Four from USC Law School receive D. Reece Williams III Trial Advocacy Award
A team of four from the University of South Carolina School of Law have been honored with the D. Reece Williams III Trial Advocacy Award after they won the school’s mock trial competition.
The honorees, three of whom have graduated since the competition, are:
- Ariyana Nicole Gore, class of 2021 – Currently employed as a Judicial Law Clerk for the Honorable Walton J. McLeod IV. Her hometown is North Myrtle Beach.
- Chance Taylor Sturup, class of 2021 – Currently employed by Cromer, Babb, Porter, & Hicks, LLC. His hometown is Pensacola, Fla. He intends to practice employment litigation as an associate, pending bar passage and licensure.
- Destinee Simone Wilson, class of 2021 – Currently employed in the South Carolina Supreme Court staff attorney office. North Augusta is her hometown.
- Tia Reed, class of 2022 – Currently in her final year of law school, and her hometown is Charlotte. She hopes to obtain a judicial clerkship after graduation.
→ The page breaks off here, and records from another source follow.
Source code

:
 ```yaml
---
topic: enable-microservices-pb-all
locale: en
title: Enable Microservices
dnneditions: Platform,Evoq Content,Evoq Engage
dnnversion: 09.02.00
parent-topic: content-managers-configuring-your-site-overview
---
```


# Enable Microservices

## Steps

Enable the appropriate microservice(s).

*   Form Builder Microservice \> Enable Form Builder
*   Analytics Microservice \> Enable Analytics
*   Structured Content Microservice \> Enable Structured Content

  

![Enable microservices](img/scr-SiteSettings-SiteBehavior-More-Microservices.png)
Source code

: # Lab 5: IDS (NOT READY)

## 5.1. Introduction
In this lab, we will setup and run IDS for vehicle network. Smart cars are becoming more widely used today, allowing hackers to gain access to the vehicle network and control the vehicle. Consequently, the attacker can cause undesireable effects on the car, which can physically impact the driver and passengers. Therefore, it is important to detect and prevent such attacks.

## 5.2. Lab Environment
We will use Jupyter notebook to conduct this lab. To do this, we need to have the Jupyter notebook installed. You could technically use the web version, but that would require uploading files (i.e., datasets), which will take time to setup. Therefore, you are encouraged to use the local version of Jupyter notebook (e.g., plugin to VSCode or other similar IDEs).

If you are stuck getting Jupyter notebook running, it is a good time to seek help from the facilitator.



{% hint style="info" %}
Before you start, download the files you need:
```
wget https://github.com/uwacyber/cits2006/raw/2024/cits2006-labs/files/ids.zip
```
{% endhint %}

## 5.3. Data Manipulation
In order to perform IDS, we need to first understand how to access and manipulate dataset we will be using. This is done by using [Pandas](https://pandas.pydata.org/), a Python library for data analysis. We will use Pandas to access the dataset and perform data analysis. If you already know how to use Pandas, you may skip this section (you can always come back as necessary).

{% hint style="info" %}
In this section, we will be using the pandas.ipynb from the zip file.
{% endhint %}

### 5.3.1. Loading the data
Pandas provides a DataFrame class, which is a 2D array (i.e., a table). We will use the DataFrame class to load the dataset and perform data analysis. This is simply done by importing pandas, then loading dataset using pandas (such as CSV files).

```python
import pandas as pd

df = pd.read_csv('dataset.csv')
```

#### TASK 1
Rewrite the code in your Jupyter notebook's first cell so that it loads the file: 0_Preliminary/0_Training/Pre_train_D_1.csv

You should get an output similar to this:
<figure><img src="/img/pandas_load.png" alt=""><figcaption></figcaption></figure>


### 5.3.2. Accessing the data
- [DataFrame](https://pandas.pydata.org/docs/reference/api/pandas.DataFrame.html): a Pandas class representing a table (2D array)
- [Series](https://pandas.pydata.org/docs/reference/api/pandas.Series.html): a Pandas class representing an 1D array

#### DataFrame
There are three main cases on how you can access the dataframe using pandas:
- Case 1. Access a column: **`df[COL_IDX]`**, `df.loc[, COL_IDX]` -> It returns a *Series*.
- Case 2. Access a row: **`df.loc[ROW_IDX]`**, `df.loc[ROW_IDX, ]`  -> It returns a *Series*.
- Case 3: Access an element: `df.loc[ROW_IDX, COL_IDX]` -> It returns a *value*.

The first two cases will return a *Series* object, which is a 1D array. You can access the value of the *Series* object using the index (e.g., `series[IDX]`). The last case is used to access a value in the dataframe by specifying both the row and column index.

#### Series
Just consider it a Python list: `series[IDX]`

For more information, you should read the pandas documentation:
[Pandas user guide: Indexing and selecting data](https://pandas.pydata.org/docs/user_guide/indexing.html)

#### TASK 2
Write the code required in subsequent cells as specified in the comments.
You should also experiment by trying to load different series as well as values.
The “case” that won the competition for the team was about a contested-liability accident involving a car and a motorcycle. Teams had to represent both sides of the case in order to prevail in the tournament.
The South Carolina Chapter of the American Board of Trial Advocates (ABOTA), a by-invitation organization, created the D. Reece Williams III Trial Advocacy Award in 2009, naming it for the Callison Tighe & Robinson partner. The USC law school website notes that the award is “named in honor of a distinguished Columbia lawyer known for his professional demeanor and exemplary skills in the courtroom.”
Williams has been a member of ABOTA since 1989, and in 2000, he served as its national president. He was South Carolina’s Trial Lawyer of the Year in 2006, and he’s a past president of the Richland County Bar.
He says successful trial advocacy requires certain special qualities in an attorney. “You have to be a little bit nuts,” he says. After all, it involves performing in public, which calls for different skills and temperament “whether you’re singing or dancing or trying a lawsuit.”
Williams often helps teach advocacy skills to other attorneys. He has a long history of commitment to legal education, speaking frequently at workshops and seminars throughout the country. He’s also appeared at dozens of trial demonstrations in more than 30 states, and he’s taught at the National Trial Academy of the National Judicial College. He’s served as a guest speaker at the USC School of Law, which is his alma mater.
He is very proud of those who win the award named for him each year. “Two or three years ago, one of the winners was a young woman, and she was extremely talented,” he recalls. “A year and a half later, she showed up on the other side of a case I was on.”
She won. He lost. He says it with pride.